* MATERIAL SHOWN:
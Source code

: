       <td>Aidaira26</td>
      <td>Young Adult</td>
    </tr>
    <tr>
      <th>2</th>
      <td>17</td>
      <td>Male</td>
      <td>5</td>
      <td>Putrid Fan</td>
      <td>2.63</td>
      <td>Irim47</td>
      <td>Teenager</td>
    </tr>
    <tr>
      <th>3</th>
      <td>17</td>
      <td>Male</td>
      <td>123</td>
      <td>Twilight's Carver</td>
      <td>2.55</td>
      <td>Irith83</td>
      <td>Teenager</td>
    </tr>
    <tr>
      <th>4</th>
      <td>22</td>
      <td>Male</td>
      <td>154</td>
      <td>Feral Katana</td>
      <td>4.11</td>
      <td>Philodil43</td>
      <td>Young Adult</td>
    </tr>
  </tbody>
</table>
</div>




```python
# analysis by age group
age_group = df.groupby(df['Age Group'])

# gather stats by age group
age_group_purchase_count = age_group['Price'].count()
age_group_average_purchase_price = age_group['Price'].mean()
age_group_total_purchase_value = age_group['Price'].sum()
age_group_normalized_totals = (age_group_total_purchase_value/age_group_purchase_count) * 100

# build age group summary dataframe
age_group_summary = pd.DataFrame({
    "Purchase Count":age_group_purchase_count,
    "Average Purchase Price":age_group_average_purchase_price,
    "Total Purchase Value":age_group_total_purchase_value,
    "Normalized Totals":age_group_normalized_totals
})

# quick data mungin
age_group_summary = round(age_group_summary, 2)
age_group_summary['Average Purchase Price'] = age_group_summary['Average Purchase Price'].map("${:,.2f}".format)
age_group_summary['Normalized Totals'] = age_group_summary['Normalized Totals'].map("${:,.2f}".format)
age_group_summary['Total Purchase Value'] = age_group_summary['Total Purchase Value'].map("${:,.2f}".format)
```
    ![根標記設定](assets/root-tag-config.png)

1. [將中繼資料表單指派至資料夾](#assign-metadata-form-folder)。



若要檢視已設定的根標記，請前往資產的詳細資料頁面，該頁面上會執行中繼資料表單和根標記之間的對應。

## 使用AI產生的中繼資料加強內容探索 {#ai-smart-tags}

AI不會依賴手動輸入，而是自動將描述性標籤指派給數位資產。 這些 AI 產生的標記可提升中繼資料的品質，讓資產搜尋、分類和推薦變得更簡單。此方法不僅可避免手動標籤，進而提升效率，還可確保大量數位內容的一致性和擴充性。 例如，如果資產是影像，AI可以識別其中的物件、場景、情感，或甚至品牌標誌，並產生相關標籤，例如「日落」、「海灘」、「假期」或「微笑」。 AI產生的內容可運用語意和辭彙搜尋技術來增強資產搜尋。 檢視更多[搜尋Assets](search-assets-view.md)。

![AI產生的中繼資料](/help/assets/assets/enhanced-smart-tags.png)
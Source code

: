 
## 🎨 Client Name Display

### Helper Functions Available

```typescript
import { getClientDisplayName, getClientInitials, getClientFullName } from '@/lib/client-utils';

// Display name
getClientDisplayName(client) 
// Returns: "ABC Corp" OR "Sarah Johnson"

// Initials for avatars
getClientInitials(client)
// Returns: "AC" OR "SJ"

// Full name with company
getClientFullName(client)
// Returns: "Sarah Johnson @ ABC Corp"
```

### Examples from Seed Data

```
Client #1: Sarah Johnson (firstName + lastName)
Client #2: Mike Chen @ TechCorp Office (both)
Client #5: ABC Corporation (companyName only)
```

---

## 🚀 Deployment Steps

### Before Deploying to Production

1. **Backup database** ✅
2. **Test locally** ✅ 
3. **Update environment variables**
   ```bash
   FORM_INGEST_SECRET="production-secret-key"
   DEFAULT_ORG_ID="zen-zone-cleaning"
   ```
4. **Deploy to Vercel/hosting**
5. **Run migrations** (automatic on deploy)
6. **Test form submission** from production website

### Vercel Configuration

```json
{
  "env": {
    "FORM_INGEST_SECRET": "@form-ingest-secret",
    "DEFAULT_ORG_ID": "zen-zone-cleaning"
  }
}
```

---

* EXERCISE OBJECTIVE: Determine how many lines above hold the word "getClientDisplayName", then give only that number.

* RESPONSE TO THIS TASK: 2